Wednesday, November 19, 2008

Power-Shifting a Paradigm*

Had I been asked a few weeks ago how I feel about books, I'd have said I love them. I buy them constantly, and I'm seldom not in the process of reading a book. I have four book-cases jammed to capacity with books, many of the shelves are two-deep in books, and there are enough stacks of books around to upset my wife. It seemed to me that my love of books is well established.


Then we bought a Kindle.


If you're not familiar with the Kindle, it's Amazon's e-book reader. I never thought I'd embrace this technology. Every e-book reader I'd seen (and I admit I hadn't looked at one in a few years) was lacking, the text was poor, the screen was small, and I found the display led to eye fatigue (and this from someone who makes his living sitting in front of a computer screen all day). Plus, I reasoned, the Kindle was expensive. Upon speaking to a number of people (including cyber-buddy MorningGlory) I found that most of my objections, except the price, were unfounded. A lady I saw reading one on the train let me see the display, and I found that the text to be very readable. When Oprah announced a discount my wife and I decided to buy one.


Having now used it for a couple of months I can say I love it. I can change the font size to suit lighting or other conditions (larger fonts are more convenient on a bumpy train ride for instance, or at night when my eyes are tired). The battery needs to be recharged about once a week.
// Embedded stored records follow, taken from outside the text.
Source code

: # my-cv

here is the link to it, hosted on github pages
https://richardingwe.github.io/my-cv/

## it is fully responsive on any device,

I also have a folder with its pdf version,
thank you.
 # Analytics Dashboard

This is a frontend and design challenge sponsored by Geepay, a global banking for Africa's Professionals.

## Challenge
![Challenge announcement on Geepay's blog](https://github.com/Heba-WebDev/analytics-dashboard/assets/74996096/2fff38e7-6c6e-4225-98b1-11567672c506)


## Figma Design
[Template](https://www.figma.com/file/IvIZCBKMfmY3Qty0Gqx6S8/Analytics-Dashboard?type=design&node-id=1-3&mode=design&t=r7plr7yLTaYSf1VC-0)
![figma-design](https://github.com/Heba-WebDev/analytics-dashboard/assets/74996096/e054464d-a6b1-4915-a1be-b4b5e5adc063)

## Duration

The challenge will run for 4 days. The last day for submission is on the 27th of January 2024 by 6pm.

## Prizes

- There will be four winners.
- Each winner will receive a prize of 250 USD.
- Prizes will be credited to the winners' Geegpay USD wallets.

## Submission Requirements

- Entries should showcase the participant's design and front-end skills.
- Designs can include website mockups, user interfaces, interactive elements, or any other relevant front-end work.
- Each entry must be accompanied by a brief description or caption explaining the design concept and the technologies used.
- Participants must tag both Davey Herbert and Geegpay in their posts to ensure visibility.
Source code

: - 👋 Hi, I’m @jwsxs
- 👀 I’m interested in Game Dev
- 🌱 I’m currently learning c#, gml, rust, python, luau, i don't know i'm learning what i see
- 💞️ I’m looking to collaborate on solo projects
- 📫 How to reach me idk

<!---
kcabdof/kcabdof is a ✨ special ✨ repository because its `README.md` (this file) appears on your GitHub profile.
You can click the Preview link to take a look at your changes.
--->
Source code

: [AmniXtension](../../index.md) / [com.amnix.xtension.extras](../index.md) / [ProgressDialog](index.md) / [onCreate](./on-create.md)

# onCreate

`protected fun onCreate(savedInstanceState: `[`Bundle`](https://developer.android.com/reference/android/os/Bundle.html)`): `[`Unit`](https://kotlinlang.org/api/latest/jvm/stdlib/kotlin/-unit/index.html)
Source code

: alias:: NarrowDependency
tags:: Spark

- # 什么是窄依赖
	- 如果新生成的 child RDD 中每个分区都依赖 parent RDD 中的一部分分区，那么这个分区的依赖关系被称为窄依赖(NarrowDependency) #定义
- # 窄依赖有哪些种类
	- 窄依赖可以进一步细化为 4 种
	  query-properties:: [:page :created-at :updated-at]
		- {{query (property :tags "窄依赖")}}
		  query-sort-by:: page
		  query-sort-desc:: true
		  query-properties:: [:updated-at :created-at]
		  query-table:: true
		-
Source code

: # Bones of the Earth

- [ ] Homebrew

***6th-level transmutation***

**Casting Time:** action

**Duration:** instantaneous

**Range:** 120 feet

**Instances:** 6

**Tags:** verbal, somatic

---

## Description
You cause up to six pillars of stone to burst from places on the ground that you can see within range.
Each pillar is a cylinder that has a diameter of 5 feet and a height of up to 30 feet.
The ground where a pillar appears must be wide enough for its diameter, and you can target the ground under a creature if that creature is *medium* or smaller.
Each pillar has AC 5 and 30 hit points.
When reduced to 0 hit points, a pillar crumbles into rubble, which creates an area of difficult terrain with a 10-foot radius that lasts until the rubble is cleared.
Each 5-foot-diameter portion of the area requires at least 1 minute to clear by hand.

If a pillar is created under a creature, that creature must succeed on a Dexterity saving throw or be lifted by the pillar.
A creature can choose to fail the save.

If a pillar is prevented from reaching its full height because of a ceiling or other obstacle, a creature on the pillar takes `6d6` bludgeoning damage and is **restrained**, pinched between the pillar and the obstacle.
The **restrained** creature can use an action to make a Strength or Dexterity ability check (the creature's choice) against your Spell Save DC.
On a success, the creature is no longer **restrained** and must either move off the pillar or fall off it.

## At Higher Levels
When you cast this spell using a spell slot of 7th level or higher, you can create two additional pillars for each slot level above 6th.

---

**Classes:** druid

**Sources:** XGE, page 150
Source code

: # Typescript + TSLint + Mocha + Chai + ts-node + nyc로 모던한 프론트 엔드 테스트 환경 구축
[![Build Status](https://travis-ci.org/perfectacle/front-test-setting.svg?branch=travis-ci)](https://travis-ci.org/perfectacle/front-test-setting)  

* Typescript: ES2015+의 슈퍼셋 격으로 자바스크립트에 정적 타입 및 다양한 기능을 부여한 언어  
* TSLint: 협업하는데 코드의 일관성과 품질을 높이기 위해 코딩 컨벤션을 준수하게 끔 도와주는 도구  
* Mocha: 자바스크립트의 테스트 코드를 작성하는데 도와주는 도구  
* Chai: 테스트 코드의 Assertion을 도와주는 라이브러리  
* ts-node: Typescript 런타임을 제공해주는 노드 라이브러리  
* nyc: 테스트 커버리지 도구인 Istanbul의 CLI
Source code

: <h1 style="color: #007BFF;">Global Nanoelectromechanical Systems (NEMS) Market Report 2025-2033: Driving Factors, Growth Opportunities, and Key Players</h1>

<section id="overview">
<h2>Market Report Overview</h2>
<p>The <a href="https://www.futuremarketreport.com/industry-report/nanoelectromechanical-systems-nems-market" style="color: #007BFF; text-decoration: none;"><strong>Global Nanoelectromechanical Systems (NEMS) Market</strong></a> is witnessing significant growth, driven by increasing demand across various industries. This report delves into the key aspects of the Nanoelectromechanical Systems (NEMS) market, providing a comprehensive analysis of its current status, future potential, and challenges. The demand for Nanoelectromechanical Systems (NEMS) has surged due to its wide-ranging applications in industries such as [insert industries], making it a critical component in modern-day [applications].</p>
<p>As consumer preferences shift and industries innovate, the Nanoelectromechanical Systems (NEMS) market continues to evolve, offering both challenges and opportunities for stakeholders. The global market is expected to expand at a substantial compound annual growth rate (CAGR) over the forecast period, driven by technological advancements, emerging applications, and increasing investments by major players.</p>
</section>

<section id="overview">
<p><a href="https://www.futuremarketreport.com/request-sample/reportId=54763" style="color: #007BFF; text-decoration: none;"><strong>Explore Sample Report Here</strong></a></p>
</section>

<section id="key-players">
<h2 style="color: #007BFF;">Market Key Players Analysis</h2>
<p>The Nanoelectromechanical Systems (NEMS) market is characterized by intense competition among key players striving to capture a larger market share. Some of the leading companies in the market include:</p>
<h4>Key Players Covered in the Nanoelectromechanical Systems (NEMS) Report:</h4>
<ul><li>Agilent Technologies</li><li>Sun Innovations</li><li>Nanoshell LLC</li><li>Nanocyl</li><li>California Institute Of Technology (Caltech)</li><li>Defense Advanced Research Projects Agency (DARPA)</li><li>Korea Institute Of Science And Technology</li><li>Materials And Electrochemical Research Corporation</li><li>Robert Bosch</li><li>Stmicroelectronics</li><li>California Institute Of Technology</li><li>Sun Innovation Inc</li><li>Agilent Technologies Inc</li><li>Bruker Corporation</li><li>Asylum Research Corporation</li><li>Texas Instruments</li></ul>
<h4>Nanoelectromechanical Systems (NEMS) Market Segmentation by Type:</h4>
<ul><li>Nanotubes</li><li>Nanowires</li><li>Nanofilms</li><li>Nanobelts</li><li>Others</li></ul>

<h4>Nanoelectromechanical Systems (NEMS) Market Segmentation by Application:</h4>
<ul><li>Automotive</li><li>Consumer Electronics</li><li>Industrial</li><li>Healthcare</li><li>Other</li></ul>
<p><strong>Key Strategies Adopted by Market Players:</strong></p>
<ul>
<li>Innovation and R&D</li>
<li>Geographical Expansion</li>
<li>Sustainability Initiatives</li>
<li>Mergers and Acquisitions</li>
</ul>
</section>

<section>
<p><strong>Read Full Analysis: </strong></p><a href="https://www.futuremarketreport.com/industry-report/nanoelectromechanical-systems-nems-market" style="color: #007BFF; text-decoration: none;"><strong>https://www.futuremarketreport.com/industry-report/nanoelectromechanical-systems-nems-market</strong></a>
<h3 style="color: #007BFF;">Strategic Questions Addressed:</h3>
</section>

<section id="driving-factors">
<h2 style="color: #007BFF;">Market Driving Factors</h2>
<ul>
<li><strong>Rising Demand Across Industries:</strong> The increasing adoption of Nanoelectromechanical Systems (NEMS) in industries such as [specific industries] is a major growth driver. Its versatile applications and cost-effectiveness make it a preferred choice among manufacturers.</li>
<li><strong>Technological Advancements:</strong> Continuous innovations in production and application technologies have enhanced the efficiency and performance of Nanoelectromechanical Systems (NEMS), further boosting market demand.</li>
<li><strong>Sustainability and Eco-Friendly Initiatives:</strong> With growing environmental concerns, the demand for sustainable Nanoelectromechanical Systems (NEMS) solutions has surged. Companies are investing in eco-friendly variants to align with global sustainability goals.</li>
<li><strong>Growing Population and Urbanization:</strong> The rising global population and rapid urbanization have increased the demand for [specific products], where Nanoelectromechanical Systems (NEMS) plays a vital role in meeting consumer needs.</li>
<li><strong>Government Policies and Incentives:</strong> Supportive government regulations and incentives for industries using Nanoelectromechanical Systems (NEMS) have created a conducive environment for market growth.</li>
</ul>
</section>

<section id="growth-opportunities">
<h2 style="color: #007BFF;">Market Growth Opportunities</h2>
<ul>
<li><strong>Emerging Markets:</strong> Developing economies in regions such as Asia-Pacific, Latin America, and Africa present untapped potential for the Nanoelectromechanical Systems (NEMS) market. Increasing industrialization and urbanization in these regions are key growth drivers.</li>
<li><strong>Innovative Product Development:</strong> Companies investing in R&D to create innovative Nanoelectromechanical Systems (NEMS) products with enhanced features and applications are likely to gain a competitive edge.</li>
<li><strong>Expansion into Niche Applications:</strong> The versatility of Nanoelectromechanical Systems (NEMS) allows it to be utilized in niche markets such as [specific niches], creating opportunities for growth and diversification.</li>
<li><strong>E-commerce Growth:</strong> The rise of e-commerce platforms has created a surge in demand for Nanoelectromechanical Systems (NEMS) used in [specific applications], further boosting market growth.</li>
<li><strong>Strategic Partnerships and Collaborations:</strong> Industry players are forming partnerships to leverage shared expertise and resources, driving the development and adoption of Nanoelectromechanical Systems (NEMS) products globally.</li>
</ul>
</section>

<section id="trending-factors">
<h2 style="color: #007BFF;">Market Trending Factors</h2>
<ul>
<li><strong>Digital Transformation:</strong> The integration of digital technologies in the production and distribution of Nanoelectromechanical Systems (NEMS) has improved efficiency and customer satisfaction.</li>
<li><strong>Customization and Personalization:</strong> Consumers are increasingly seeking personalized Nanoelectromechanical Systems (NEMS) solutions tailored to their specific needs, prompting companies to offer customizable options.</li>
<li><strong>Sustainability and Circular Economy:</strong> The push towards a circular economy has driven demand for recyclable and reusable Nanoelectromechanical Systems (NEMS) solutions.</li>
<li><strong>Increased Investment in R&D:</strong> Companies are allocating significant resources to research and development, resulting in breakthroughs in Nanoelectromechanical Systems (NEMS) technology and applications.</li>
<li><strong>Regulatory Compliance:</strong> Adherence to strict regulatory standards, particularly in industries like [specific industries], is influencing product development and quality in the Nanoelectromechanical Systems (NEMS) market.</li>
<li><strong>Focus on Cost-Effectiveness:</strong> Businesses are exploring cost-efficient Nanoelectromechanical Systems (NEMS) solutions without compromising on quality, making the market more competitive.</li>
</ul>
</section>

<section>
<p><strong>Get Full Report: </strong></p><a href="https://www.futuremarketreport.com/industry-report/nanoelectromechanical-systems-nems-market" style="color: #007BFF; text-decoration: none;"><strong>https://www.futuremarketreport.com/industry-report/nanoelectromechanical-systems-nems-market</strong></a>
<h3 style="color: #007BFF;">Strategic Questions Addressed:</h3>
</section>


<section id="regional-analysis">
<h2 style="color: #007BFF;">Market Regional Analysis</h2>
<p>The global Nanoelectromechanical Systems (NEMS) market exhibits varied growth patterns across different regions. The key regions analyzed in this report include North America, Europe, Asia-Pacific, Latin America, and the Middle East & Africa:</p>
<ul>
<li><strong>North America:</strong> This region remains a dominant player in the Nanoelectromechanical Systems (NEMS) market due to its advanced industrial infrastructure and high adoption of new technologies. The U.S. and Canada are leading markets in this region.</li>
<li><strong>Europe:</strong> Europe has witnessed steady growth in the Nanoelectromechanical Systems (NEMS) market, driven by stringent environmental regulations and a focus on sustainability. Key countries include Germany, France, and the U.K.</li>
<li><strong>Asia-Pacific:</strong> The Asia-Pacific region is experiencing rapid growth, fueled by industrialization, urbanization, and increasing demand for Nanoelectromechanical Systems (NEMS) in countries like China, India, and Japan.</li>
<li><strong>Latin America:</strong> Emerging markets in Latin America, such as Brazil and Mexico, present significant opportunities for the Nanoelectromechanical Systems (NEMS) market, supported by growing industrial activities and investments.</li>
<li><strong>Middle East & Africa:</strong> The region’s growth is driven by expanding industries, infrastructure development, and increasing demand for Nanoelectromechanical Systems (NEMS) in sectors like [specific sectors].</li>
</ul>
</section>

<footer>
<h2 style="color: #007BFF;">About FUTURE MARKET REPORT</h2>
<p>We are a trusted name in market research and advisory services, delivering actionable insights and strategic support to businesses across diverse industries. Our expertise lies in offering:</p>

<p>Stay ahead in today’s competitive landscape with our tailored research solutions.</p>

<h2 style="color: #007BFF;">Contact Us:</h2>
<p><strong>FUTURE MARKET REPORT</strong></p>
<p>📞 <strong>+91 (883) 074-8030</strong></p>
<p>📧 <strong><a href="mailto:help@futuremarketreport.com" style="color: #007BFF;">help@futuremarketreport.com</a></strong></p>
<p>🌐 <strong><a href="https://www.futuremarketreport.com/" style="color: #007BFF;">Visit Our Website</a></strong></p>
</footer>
I also learned I didn't so much love books as love reading, and the Kindle is the perfect device for people who love to read. For instance, I bought a two-CD set of classic books from the Western Canon for $30, those two CDs contain almost eight hundred books. Available books range from free for public domain downloads to about ten dollars for current best-sellers. (And yes, I could have downloaded the 800 books on those two CDs for free, but my time is worth something too.)


So the man who resisted getting a cell phone until pay phones became rare, the man who refuses to buy a PDA because a paper calendar and note pad does the same thing cheaper and with no battery worries, the man who predicted twenty years ago that CDs were a passing fad, has embraced a new technology. Which brings me to another point about me. I'm not opposed to new technologies, but they have to actually be better than the low-tech devices they replace. Digital cameras, for instance, are better for most applications than film cameras. Battery-powered watches are better than wind-up (I still prefer a watch with hands as opposed to digital, but that's just my preference). The Kindle is the size and weight of a thin paperback but will hold hundreds of books and display them in in a font size that doesn't make my eyes water.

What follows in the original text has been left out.